Thank you very much for response.

I am not sure that CART can significantly improve PostgreSQL performance - I just want to know opinion of community about
CAR/CART and other possible alternative to GCLOCK algorithm.

Looks like it CAR really provides better cache hit ratio and so at some workloads should increase Postgres performance. But now amount of memory at servers is large enough to completely keep most of typical databases in cache.
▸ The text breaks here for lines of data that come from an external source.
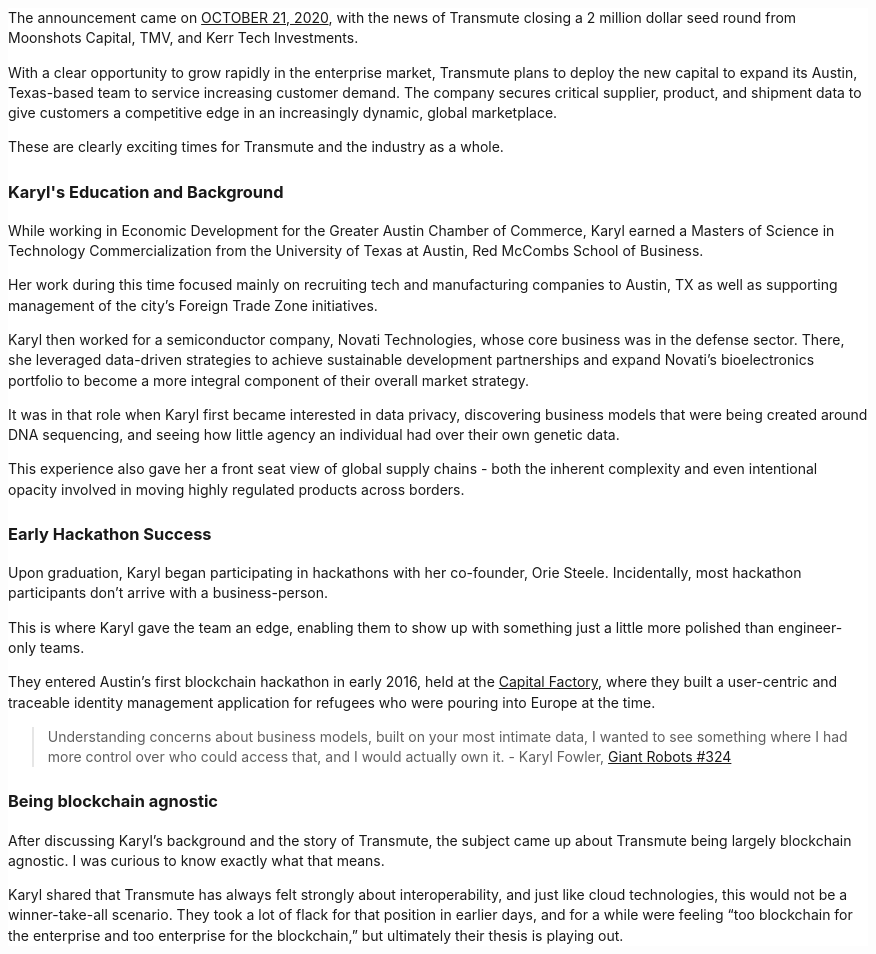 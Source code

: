 The announcement came on [OCTOBER 21, 2020](https://www.prweb.com/releases/transmute_closes_2m_seed_round_from_moonshots_capital_tmv_kerr_tech_investments/prweb17487962.htm), with the news of Transmute closing a 2 million dollar seed round from Moonshots Capital, TMV, and Kerr Tech Investments.

With a clear opportunity to grow rapidly in the enterprise market, Transmute plans to deploy the new capital to expand its Austin, Texas-based team to service increasing customer demand. The company secures critical supplier, product, and shipment data to give customers a competitive edge in an increasingly dynamic, global marketplace.

These are clearly exciting times for Transmute and the industry as a whole.

### Karyl's Education and Background

While working in Economic Development for the Greater Austin Chamber of Commerce, Karyl earned a Masters of Science in Technology Commercialization from the University of Texas at Austin, Red McCombs School of Business. 

Her work during this time focused mainly on recruiting tech and manufacturing companies to Austin, TX as well as supporting management of the city’s Foreign Trade Zone initiatives.

Karyl then worked for a semiconductor company, Novati Technologies, whose core business was in the defense sector. There, she leveraged data-driven strategies to achieve sustainable development partnerships and expand Novati’s bioelectronics portfolio to become a more integral component of their overall market strategy.

It was in that role when Karyl first became interested in data privacy, discovering business models that were being created around DNA sequencing, and seeing how little agency an individual had over their own genetic data. 

This experience also gave her a front seat view of global supply chains - both the inherent complexity and even intentional opacity involved in moving highly regulated products across borders.

### Early Hackathon Success

Upon graduation, Karyl began participating in hackathons with her co-founder, Orie Steele. Incidentally, most hackathon participants don’t arrive with a business-person.

This is where Karyl gave the team an edge, enabling them to show up with something just a little more polished than engineer-only teams.

They entered Austin’s first blockchain hackathon in early 2016, held at the [Capital Factory](https://www.capitalfactory.com/), where they built a user-centric and traceable identity management application for refugees who were pouring into Europe at the time.

> Understanding concerns about business models, built on your most intimate data, I wanted to see something where I had more control over who could access that, and I would actually own it. - Karyl Fowler, [Giant Robots #324](https://www.giantrobots.fm/324)

### Being blockchain agnostic

After discussing Karyl’s background and the story of Transmute, the subject came up about Transmute being largely blockchain agnostic. I was curious to know exactly what that means.

Karyl shared that Transmute has always felt strongly about interoperability, and just like cloud technologies, this would not be a winner-take-all scenario. They took a lot of flack for that position in earlier days, and for a while were feeling “too blockchain for the enterprise and too enterprise for the blockchain,” but ultimately their thesis is playing out.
So time of locating buffer in cache is more critical then time of buffer eviction.
And here CART doesn't provide any benefits comparing with GCLOCK algorithm.

One of the problems with GCLOCK algorithm from my point of view is that for large caches, containing larger number of pages locating victim page can take substantial amount of time, because we have to perform several turnovers before some count becomes zero. In theory CART can address this problem because there are not counters - justs single bit per page.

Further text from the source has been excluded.